> [EXERCISE]:
What is the number of lines below that contain the word "vector"? Give only that number.

--- EXCERPTED RECORDS Enclosed Below ---

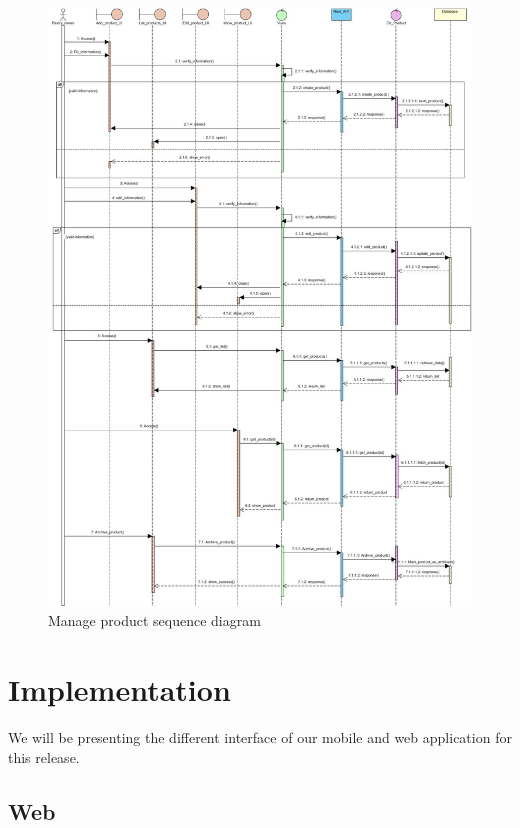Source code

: \documentclass[12pt,a4paper]{report}
\begin{document}
\begin{figure}[H]
	\centering
	\includegraphics[width=6.7in,keepaspectratio]{manageproduct.jpg}
	\caption{Manage product sequence diagram}
	\label{product-sequence}
\end{figure}
\section{Implementation}
	We will be presenting the different interface of our mobile and web application for this release.\par
\subsection{Web}
\end{document}
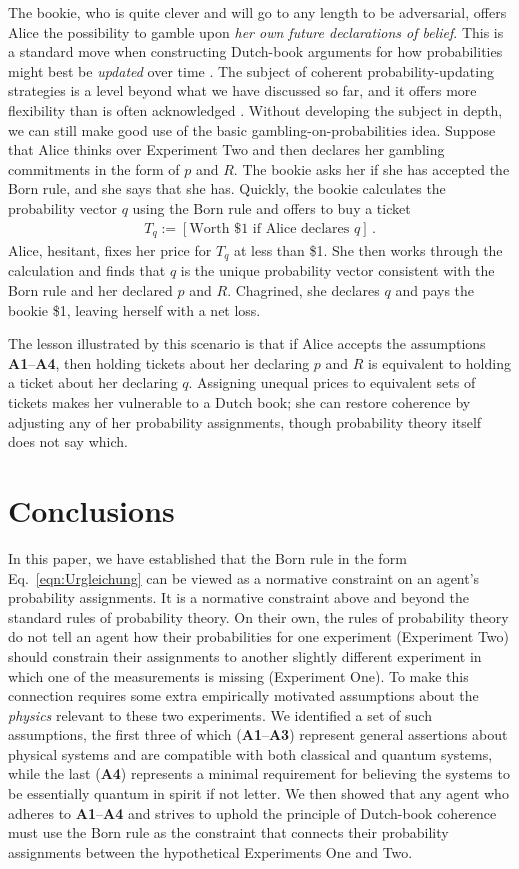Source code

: \documentclass[%
 reprint,superscriptaddress,
 amsmath,amssymb,
 aps,twocolumn,pra
]{revtex4-1}
\newcommand{\eqn}[1]{\begin{eqnarray} #1 \end{eqnarray}}
\newcommand{\tit}[1]{\textit{#1}}
\newcommand{\trm}[1]{\textrm{#1}}
\newcommand{\onestage}{{One}}
\newcommand{\twostage}{{Two}}
\begin{document}
The bookie, who is quite clever and will go to any length to be adversarial, offers Alice the possibility to gamble upon \tit{her own future declarations of belief}. This is a standard move when constructing Dutch-book arguments for how probabilities might best be \tit{updated} over time \cite{VANF, FS_reflection}. The subject of coherent probability-updating strategies is a level beyond what we have discussed so far, and it offers more flexibility than is often acknowledged \cite{FS_reflection}. Without developing the subject in depth, we can still make good use of the basic gambling-on-probabilities idea. Suppose that Alice thinks over Experiment \twostage{} and then declares her gambling commitments in the form of $p$ and $R$. The bookie asks her if she has accepted the Born rule, and she says that she has. Quickly, the bookie calculates the probability vector $q$ using the Born rule and offers to buy a ticket
\eqn{
  T_q := [ \trm{Worth \$1 if Alice declares $q$} ] \, .
}
Alice, hesitant, fixes her price for $T_q$ at less than \$1. She then works through the calculation and finds that $q$ is the unique probability vector consistent with the Born rule and her declared $p$ and $R$. Chagrined, she declares $q$ and pays the bookie \$1, leaving herself with a net loss.

The lesson illustrated by this scenario is that if Alice accepts the assumptions {\bf A1}--{\bf A4}, then holding tickets about her declaring $p$ and $R$ is equivalent to holding a ticket about her declaring $q$. Assigning unequal prices to equivalent sets of tickets makes her vulnerable to a Dutch book; she can restore coherence by adjusting any of her probability assignments, though probability theory itself does not say which.

\section{Conclusions}

In this paper, we have established that the Born rule in the form Eq.\ \eqref{eqn:Urgleichung} can be viewed as a normative constraint on an agent's probability assignments. It is a normative constraint above and beyond the standard rules of probability theory. On their own, the rules of probability theory do not tell an agent how their probabilities for one experiment (Experiment \twostage) should constrain their assignments to another slightly different experiment in which one of the measurements is missing (Experiment \onestage). To make this connection requires some extra empirically motivated assumptions about the \tit{physics} relevant to these two experiments. We identified a set of such assumptions, the first three of which ({\bf A1}--{\bf A3}) represent general assertions about physical systems and are compatible with both classical and quantum systems, while the last ({\bf A4}) represents a minimal requirement for believing the systems to be essentially quantum in spirit if not letter. We then showed that any agent who adheres to {\bf A1}--{\bf A4} and strives to uphold the principle of Dutch-book coherence must use the Born rule as the constraint that connects their probability assignments between the hypothetical Experiments \onestage{} and \twostage.
\end{document}
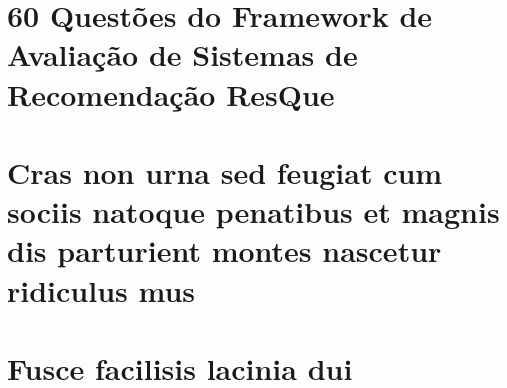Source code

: \chapter{60 Questões do Framework de Avaliação de Sistemas de Recomendação ResQue}\label{ane:questoes-framework}
\lipsum[30]

\chapter{Cras non urna sed feugiat cum sociis natoque penatibus et magnis dis
parturient montes nascetur ridiculus mus}

\lipsum[31]

\chapter{Fusce facilisis lacinia dui}

\lipsum[32]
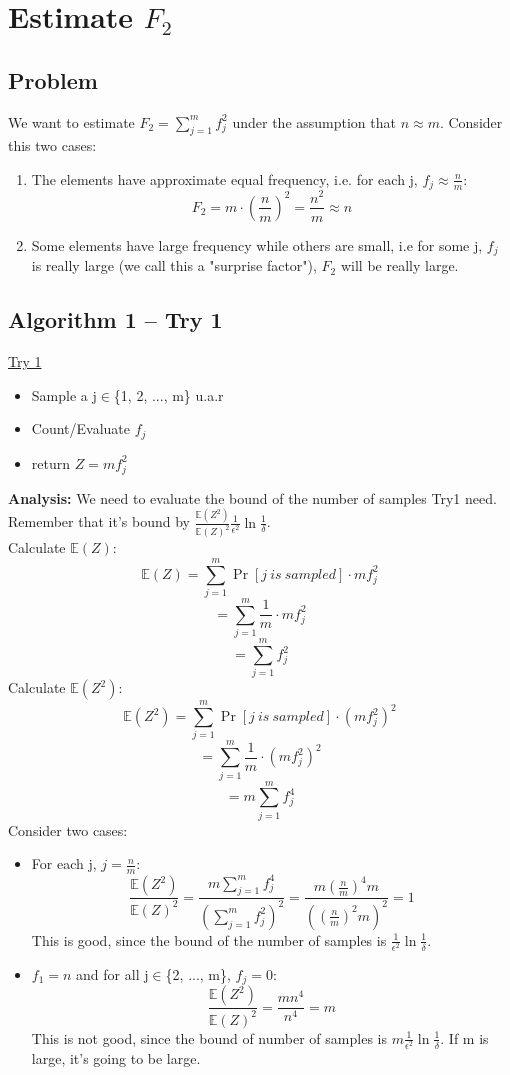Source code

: \documentclass[11pt]{article}
\begin{document}
\section{Estimate $F_2$}
\subsection{Problem}
We want to estimate $F_2 = \sum_{j=1}^m f_j^2$ under the assumption that $n\approx m$. Consider this two cases:
\begin{enumerate}
    \item The elements have approximate equal frequency, i.e. for each j, $f_j \approx \frac{n}{m}$: $$F_2 = m\cdot(\frac{n}{m})^2 = \frac{n^2}{m} \approx n$$
    \item Some elements have large frequency while others are small, i.e for some j, $f_j$ is really large (we call this a "surprise factor"), $F_2$ will be really large.
\end{enumerate}

\subsection{Algorithm 1 -- Try 1}
\begin{mdframed}[backgroundcolor=blue!05,topline=false,bottomline=false,leftline=false,rightline=false] 
	\underline{\sc Try 1}
	\begin{itemize}
		\item Sample a j$\in$\{1, 2, ..., m\} u.a.r
		\item Count/Evaluate $f_j$
		\item return $Z=mf_j^2$
	\end{itemize}
\end{mdframed}
\textbf{Analysis:} We need to evaluate the bound of the number of samples Try1 need. Remember that it's bound by $\frac{\mathbb{E}(Z^2)}{\mathbb{E}(Z)^2}\frac{1}{\epsilon^2}\ln{\frac{1}{\delta}} $.\\
Calculate $\mathbb{E}(Z)$:
$$\mathbb{E}{(Z)} = \sum_{j=1}^m\Pr[j\ is\ sampled]\cdot mf_j^2$$
$$= \sum_{j=1}^m \frac{1}{m} \cdot mf_j^2$$
$$= \sum_{j=1}^m f_j^2$$
Calculate $\mathbb{E}(Z^2)$:
$$\mathbb{E}(Z^2)=\sum_{j=1}^m\Pr[j\ is\ sampled]\cdot (mf_j^2)^2$$
$$=\sum_{j=1}^m \frac{1}{m} \cdot (mf_j^2)^2$$
$$=m\sum_{j=1}^m f_j^4$$
Consider two cases:
\begin{itemize}
    \item For each j, $j =\frac{n}{m}$:
    $$\frac{\mathbb{E}(Z^2)}{\mathbb{E}(Z)^2} = \frac{m\sum_{j=1}^m f_j^4}{(\sum_{j=1}^m f_j^2)^2} = \frac{m(\frac{n}{m})^4m}{((\frac{n}{m})^2 m)^2} = 1$$
    This is good, since the bound of the number of samples is $\frac{1}{\epsilon^2}\ln{\frac{1}{\delta}} $.
    
    \item $f_1=n$ and for all j$\in$\{2, ..., m\}, $f_j=0$:
    $$\frac{\mathbb{E}(Z^2)}{\mathbb{E}(Z)^2} = \frac{mn^4}{n^4} = m $$
    This is not good, since the bound of number of samples is $m\frac{1}{\epsilon^2}\ln{\frac{1}{\delta}} $. If m is large, it's going to be large.
\end{itemize}
\newpage
\end{document}
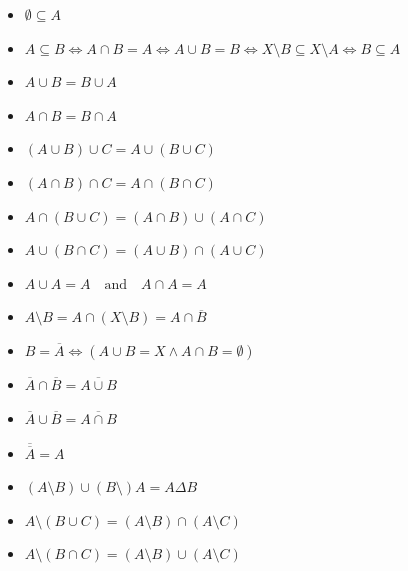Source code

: \begin{itemize}
	
	\item \(\emptyset \subseteq A\)
	
	\item \(A \subseteq B \iff A \cap B = A \iff A \cup B = B \iff X \setminus B \subseteq X 
		  \setminus A \iff B \subseteq A\)
	
	\item \(A \cup B = B \cup A\) 
	
	\item \(A \cap B = B \cap A\) 
	
	\item \((A \cup B) \cup C = A \cup (B \cup C)\) 
	
	\item \((A \cap B) \cap C = A \cap (B \cap C)\) 
	
	\item \(A \cap (B \cup C) = (A \cap B) \cup (A \cap C)\) 
	
	\item \(A \cup (B \cap C) = (A \cup B) \cap (A \cup C)\) 
		
	\item \(A \cup A = A \quad \text{and} \quad A \cap A = A\)
	
	\item \(A \setminus B = A \cap (X \setminus B) = A \cap \overline{B}\)
	
	\item \(B = \overline{A} \iff (A \cup B = X \land A \cap B = \emptyset)\) 
	
	\item \(\overline{A} \cap \overline{B} = \overline{A \cup B}\) 
	
	\item \(\overline{A} \cup \overline{B} = \overline{A \cap B}\) 
	
	\item \(\overline{\overline{A}} = A\)

	\item \((A \setminus B) \cup (B \setminus) A = A \Delta B\)

	\item \(A \setminus (B \cup C) = (A \setminus B) \cap (A \setminus C) \)
	
	\item \(A \setminus (B \cap C) = (A \setminus B) \cup (A \setminus C) \)

\end{itemize}

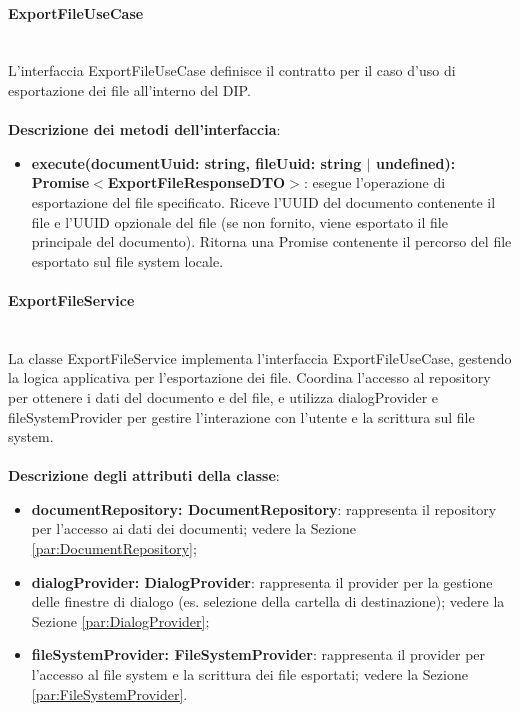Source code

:\documentclass[a4paper,12pt]{article}
\begin{document}
{{                \paragraph{ExportFileUseCase}\label{par:ExportFileUseCase}\mbox{}\\
                L'interfaccia ExportFileUseCase definisce il contratto per il caso d'uso di esportazione dei file all'interno del DIP.\\
                \\
              \noindent \textbf{Descrizione dei metodi dell'interfaccia}:
                \begin{itemize}
                    \item \textbf{execute(documentUuid: string, fileUuid: string $|$ undefined):\\ Promise$<$ExportFileResponseDTO$>$}: esegue l'operazione di esportazione del file specificato. Riceve l'UUID del documento contenente il file e l'UUID opzionale del file (se non fornito, viene esportato il file principale del documento). Ritorna una Promise contenente il percorso del file esportato sul file system locale.
                \end{itemize}

                \paragraph{ExportFileService}\label{par:ExportFileService}\mbox{}\\
                La classe ExportFileService implementa l'interfaccia ExportFileUseCase, gestendo la logica applicativa per l'esportazione dei file. Coordina l'accesso al repository per ottenere i dati del documento e del file, e utilizza dialogProvider e fileSystemProvider per gestire l'interazione con l'utente e la scrittura sul file system.\\
                \\
                \textbf{Descrizione degli attributi della classe}:
                \begin{itemize}
                    \item \textbf{documentRepository: DocumentRepository}: rappresenta il repository per l'accesso ai dati dei documenti; vedere la Sezione \ref{par:DocumentRepository};
                    \item \textbf{dialogProvider: DialogProvider}: rappresenta il provider per la gestione delle finestre di dialogo (es. selezione della cartella di destinazione); vedere la Sezione \ref{par:DialogProvider};
                    \item \textbf{fileSystemProvider: FileSystemProvider}: rappresenta il provider per l'accesso al file system e la scrittura dei file esportati; vedere la Sezione \ref{par:FileSystemProvider}.
                \end{itemize}
                
}}
\end{document}
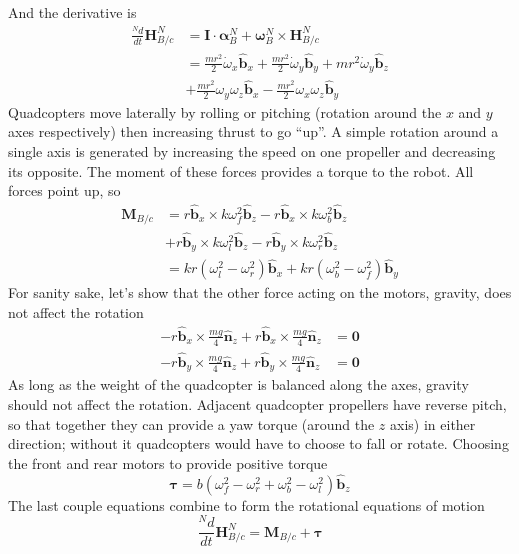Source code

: \documentclass[lettersize,journal]{IEEEtran}
\begin{document}
And the derivative is
\begin{align}
	\frac{^Nd}{dt}\mathbf{H}^N_{B/c} &= \mathbf{I}\cdot\boldsymbol\alpha^N_B + \boldsymbol\omega^N_B \times \mathbf{H}^N_{B/c} \nonumber\\
	&= \frac{mr^2}{2}\dot\omega_x \mathbf{\hat{b}}_x + \frac{mr^2}{2}\dot\omega_y \mathbf{\hat{b}}_y + mr^2\dot\omega_y \mathbf{\hat{b}}_z \nonumber \\ 
	&+\frac{mr^2}{2}\omega_y \omega_z \mathbf{\hat{b}}_x - \frac{mr^2}{2} \omega_x\omega_z \mathbf{\hat{b}}_y
\end{align}
Quadcopters move laterally by rolling or pitching (rotation around the $x$ and $y$ axes respectively) then increasing thrust to go ``up''. A simple rotation around a single axis is generated by increasing the speed on one propeller and decreasing its opposite. The moment of these forces provides a torque to the robot. All forces point up, so
\begin{align}
	\mathbf{M}_{B/c} &= r \mathbf{\hat{b}}_x \times k\omega_f^2 \mathbf{\hat{b}}_z - r\mathbf{\hat{b}}_x \times k\omega_b^2 \mathbf{\hat{b}}_z \nonumber \\
	&+ r\mathbf{\hat{b}}_y\times k\omega_l^2 \mathbf{\hat{b}}_z  - r\mathbf{\hat{b}}_y \times k\omega_r^2 \mathbf{\hat{b}}_z\\
	&= kr \left(\omega_l^2-\omega_r^2\right) \mathbf{\hat{b}}_x+ kr\left(\omega_b^2-\omega_f^2\right) \mathbf{\hat{b}}_y
\end{align}
For sanity sake, let's show that the other force acting on the motors, gravity, does not affect the rotation
\begin{align}
	-r\mathbf{\hat{b}}_x \times \frac{mg}{4} \mathbf{\hat{n}}_z+r\mathbf{\hat{b}}_x \times \frac{mg}{4} \mathbf{\hat{n}}_z &= \mathbf{0} \nonumber \\
	-r\mathbf{\hat{b}}_y \times \frac{mg}{4} \mathbf{\hat{n}}_z+r\mathbf{\hat{b}}_y \times \frac{mg}{4} \mathbf{\hat{n}}_z  &= \mathbf{0} \nonumber  
\end{align}
As long as the weight of the quadcopter is balanced along the axes, gravity should not affect the rotation. Adjacent quadcopter propellers have reverse pitch, so that together they can provide a yaw torque (around the $z$ axis) in either direction; without it quadcopters would have to choose to fall or rotate. Choosing the front and rear motors to provide positive torque
\begin{equation}
	\boldsymbol\tau = b\left(\omega_f^2-\omega_r^2+\omega_b^2-\omega_l^2\right)\mathbf{\hat{b}}_z
\end{equation}
The last couple equations combine to form the rotational equations of motion
\begin{equation}
	\frac{^Nd}{dt}\mathbf{H}^N_{B/c} = \mathbf{M}_{B/c} + \boldsymbol\tau
\end{equation}
\end{document}

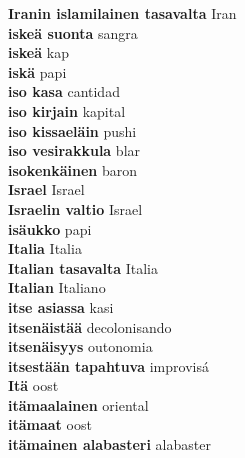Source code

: \textbf{ Iranin islamilainen tasavalta  } Iran \\
\textbf{ iskeä suonta  } sangra \\
\textbf{ iskeä  } kap \\
\textbf{ iskä  } papi \\
\textbf{ iso kasa  } cantidad \\
\textbf{ iso kirjain  } kapital \\
\textbf{ iso kissaeläin  } pushi \\
\textbf{ iso vesirakkula  } blar \\
\textbf{ isokenkäinen  } baron \\
\textbf{ Israel  } Israel \\
\textbf{ Israelin valtio  } Israel \\
\textbf{ isäukko  } papi \\
\textbf{ Italia  } Italia \\
\textbf{ Italian tasavalta  } Italia \\
\textbf{ Italian  } Italiano \\
\textbf{ itse asiassa  } kasi \\
\textbf{ itsenäistää  } decolonisando \\
\textbf{ itsenäisyys  } outonomia \\
\textbf{ itsestään tapahtuva  } improvisá \\
\textbf{ Itä  } oost \\
\textbf{ itämaalainen  } oriental \\
\textbf{ itämaat  } oost \\
\textbf{ itämainen alabasteri  } alabaster \\
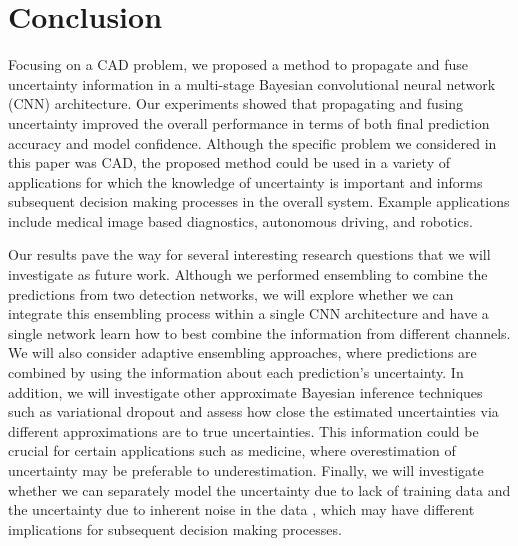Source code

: \documentclass{article}
\begin{document}
\section{Conclusion}\label{sec:res}
Focusing on a CAD problem, we proposed a method to propagate and fuse uncertainty information in a multi-stage Bayesian convolutional neural network (CNN) architecture. Our experiments showed that propagating and fusing uncertainty improved the overall performance in terms of both final prediction accuracy and model confidence. Although the specific problem we considered in this paper was CAD, the proposed method could be used in a variety of applications for which the knowledge of uncertainty is important and informs subsequent decision making processes in the overall system. Example applications include medical image based diagnostics, autonomous driving, and robotics. 

Our results pave the way for several interesting research questions that we will investigate as future work. Although we performed ensembling to combine the predictions from two detection networks, we will explore whether we can integrate this ensembling process within a single CNN architecture and have a single network learn how to best combine the information from different channels. %
We will also consider adaptive ensembling approaches, where predictions are combined by using the information about each prediction's uncertainty. In addition, we will investigate other approximate Bayesian inference techniques such as variational dropout \cite{kingma_nips15} and assess how close the estimated uncertainties via different approximations are to true uncertainties. This information could be crucial for certain applications such as medicine, where overestimation of uncertainty may be preferable to underestimation. Finally, we will investigate whether we can separately model the uncertainty due to lack of training data and the uncertainty due to inherent noise in the data \cite{gal_arxiv17}, which may have different implications for subsequent decision making processes.

    



\end{document}
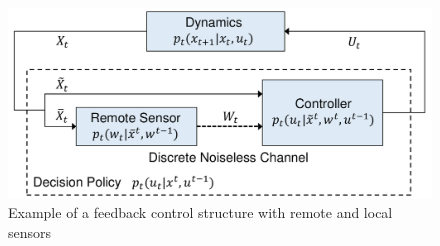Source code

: \begin{figure}
\centering
\includegraphics[width=\columnwidth]{comm.pdf}
\caption{Example of a feedback control structure with remote and local sensors}
\label{fig:NCS}
\end{figure}


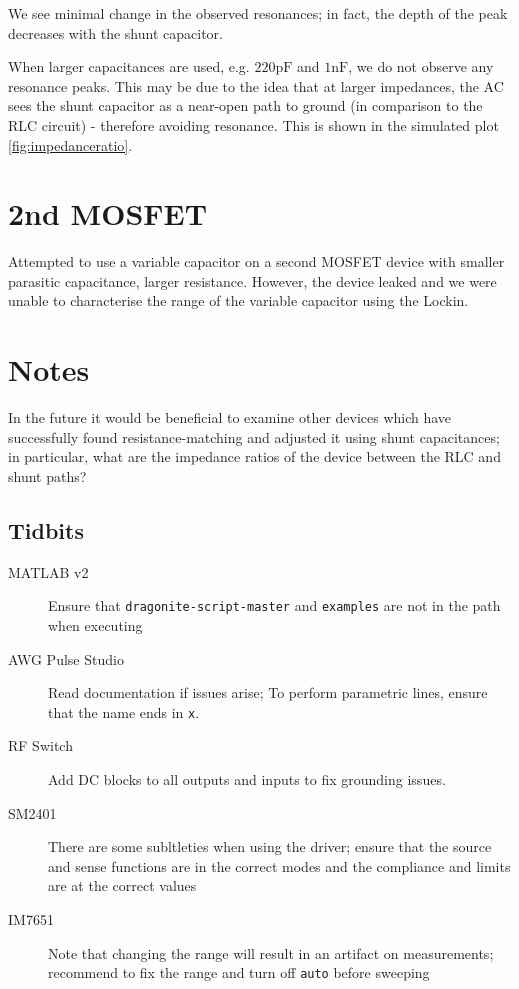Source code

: \documentclass{article}
\begin{document}
\begin{multicols*}{2}
    We see minimal change in the observed resonances; in fact, the depth of the peak decreases with the shunt capacitor.

    When larger capacitances are used, e.g. $220\si{\pico\farad}$ and $1\si{\nano\farad}$, we do not observe any resonance peaks. This may be due to the idea that at larger impedances, the AC sees the shunt capacitor as a near-open path to ground (in comparison to the RLC circuit) - therefore avoiding resonance. This is shown in the simulated plot \autoref{fig:impedanceratio}.

    \section{2nd MOSFET}

    Attempted to use a variable capacitor on a second MOSFET device with smaller parasitic capacitance, larger resistance. However, the device leaked and we were unable to characterise the range of the variable capacitor using the Lockin. 

    \section{Notes}

    In the future it would be beneficial to examine other devices which have successfully found resistance-matching and adjusted it using shunt capacitances; in particular, what are the impedance ratios of the device between the RLC and shunt paths?

    \subsection{Tidbits}

    \begin{description}
        \item[MATLAB v2] Ensure that \verb`dragonite-script-master` and \verb`examples` are not in the path when executing
        \item[AWG Pulse Studio] Read documentation if issues arise; To perform parametric lines, ensure that the name ends in \verb`x`.
        \item[RF Switch] Add DC blocks to all outputs and inputs to fix grounding issues.
        \item[SM2401] There are some subltleties when using the driver; ensure that the source and sense functions are in the correct modes and the compliance and limits are at the correct values
        \item[IM7651] Note that changing the range will result in an artifact on measurements; recommend to fix the range and turn off \verb`auto` before sweeping
    \end{description}


\end{multicols*}
\end{document}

--- End of Enclosed EXCERPTED RECORDS ---

> [SOLUTION]:
2